Begin at the line containing "- 3db vonali" in the data below and go on through the line containing "- I_2 = 0,314 A", repeating each line exactly; include both ends and no other line.

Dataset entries
====
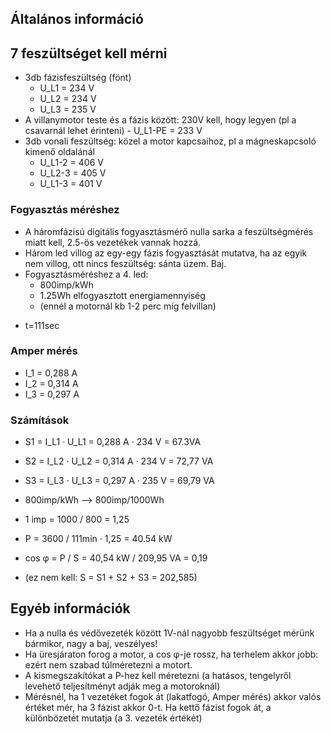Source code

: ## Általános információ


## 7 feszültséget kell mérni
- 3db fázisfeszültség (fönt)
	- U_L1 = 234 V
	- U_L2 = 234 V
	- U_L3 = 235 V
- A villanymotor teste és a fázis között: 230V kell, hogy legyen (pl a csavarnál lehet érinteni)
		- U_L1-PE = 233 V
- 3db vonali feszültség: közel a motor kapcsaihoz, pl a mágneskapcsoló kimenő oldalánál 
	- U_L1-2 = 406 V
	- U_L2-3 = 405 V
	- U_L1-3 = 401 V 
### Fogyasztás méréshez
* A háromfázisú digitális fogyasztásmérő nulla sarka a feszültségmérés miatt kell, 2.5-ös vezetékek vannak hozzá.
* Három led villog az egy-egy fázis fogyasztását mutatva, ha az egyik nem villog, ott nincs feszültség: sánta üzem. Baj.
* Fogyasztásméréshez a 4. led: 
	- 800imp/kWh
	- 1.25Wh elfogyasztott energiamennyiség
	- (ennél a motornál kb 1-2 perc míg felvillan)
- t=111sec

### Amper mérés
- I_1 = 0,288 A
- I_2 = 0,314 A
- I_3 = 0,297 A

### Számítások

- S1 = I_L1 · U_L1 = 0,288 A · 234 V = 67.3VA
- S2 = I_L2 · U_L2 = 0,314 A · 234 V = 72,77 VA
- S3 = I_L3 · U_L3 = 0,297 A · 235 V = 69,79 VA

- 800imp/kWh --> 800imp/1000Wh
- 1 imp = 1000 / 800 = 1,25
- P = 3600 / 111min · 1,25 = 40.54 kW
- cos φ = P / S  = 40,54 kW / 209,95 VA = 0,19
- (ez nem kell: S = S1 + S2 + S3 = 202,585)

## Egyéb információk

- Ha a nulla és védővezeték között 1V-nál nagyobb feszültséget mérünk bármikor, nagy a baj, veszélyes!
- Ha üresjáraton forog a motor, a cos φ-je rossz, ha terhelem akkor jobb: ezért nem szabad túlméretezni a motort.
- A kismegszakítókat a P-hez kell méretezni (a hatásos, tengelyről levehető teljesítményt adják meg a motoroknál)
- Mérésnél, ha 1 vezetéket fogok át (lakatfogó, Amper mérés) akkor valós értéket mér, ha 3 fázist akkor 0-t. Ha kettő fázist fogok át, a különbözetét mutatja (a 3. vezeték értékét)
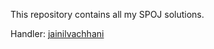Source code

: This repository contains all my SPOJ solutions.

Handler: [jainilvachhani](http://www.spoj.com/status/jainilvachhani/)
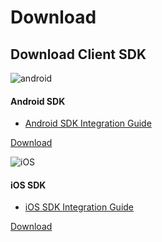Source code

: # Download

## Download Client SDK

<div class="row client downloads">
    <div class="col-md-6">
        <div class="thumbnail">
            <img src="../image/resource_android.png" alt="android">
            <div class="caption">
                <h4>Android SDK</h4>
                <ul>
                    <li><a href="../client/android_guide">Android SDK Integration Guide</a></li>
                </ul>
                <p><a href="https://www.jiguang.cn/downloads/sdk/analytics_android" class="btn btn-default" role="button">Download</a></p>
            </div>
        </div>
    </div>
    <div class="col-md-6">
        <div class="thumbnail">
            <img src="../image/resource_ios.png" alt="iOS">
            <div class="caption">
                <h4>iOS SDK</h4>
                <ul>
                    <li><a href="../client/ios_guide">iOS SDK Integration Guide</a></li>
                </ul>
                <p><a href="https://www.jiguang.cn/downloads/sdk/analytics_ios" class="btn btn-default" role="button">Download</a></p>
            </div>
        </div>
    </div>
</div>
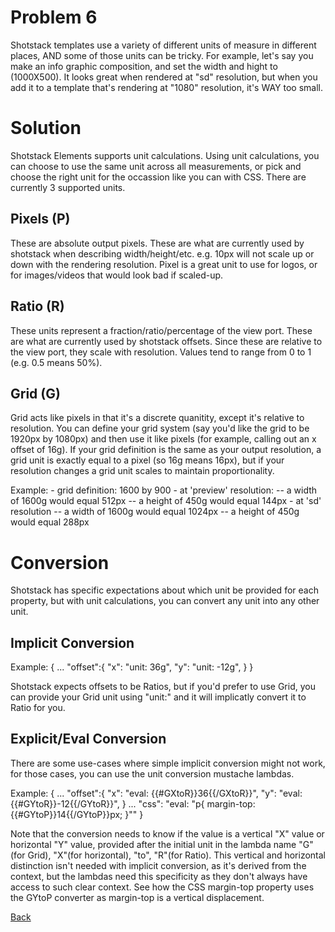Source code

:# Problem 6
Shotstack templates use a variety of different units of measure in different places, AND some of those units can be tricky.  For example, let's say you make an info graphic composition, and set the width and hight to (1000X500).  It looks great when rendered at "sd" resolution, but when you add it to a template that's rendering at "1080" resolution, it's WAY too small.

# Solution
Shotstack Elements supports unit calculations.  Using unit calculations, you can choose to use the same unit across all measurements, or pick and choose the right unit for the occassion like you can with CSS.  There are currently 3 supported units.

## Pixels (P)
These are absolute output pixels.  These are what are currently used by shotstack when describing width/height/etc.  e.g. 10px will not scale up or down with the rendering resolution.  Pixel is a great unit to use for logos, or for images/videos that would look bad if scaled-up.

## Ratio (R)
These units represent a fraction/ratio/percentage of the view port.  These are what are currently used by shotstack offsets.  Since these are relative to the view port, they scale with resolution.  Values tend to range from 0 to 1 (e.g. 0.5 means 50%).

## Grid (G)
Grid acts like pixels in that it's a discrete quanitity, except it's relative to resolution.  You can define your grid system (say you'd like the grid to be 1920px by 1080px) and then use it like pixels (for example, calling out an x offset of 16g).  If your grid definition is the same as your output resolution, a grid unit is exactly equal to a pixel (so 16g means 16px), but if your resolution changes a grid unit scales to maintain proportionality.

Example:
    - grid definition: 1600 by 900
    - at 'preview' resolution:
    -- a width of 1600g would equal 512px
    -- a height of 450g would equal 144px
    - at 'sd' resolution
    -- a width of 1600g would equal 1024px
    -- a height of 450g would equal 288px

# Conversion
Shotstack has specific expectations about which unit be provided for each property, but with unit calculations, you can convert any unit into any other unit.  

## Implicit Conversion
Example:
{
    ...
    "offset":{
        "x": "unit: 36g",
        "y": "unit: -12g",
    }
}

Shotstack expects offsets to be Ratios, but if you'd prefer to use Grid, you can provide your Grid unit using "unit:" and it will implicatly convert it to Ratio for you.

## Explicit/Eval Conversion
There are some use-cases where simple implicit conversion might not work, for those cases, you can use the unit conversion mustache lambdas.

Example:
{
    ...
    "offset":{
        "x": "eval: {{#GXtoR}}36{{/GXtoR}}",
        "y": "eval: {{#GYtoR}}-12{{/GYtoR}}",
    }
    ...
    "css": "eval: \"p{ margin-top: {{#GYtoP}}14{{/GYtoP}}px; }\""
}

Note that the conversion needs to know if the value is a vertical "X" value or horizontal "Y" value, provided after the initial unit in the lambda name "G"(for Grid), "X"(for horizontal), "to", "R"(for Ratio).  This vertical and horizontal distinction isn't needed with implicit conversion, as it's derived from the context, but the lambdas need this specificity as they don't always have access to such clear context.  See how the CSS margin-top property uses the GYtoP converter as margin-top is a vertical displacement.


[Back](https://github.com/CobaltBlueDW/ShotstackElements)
====
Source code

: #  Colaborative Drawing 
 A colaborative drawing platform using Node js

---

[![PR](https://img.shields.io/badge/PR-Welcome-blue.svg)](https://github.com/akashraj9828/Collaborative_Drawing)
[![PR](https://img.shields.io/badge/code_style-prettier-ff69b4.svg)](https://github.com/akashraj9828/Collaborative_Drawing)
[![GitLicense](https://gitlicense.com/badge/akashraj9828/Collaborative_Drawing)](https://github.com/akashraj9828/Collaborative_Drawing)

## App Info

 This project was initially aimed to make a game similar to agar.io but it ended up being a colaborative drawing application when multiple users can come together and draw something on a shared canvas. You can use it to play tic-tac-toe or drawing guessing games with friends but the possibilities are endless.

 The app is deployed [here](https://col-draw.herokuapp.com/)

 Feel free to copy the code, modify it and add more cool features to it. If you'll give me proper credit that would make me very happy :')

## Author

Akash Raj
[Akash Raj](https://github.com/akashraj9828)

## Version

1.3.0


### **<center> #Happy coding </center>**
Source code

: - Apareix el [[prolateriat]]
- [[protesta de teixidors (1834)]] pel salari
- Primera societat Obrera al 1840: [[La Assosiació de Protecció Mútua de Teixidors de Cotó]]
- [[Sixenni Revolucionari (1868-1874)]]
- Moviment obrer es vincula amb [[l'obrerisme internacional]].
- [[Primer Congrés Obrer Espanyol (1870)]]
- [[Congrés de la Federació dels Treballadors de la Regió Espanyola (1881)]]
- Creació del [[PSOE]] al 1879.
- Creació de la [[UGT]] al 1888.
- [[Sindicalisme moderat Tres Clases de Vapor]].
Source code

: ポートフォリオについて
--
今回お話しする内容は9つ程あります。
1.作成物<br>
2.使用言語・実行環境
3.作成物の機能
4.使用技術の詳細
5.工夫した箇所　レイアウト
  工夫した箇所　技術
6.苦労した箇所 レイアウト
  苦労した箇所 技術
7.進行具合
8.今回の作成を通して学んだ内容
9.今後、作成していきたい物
====
**SOLUTION TO THE PROBLEM**:
- 3db vonali feszültség: közel a motor kapcsaihoz, pl a mágneskapcsoló kimenő oldalánál 
	- U_L1-2 = 406 V
	- U_L2-3 = 405 V
	- U_L1-3 = 401 V 
### Fogyasztás méréshez
* A háromfázisú digitális fogyasztásmérő nulla sarka a feszültségmérés miatt kell, 2.5-ös vezetékek vannak hozzá.
* Három led villog az egy-egy fázis fogyasztását mutatva, ha az egyik nem villog, ott nincs feszültség: sánta üzem. Baj.
* Fogyasztásméréshez a 4. led: 
	- 800imp/kWh
	- 1.25Wh elfogyasztott energiamennyiség
	- (ennél a motornál kb 1-2 perc míg felvillan)
- t=111sec

### Amper mérés
- I_1 = 0,288 A
- I_2 = 0,314 A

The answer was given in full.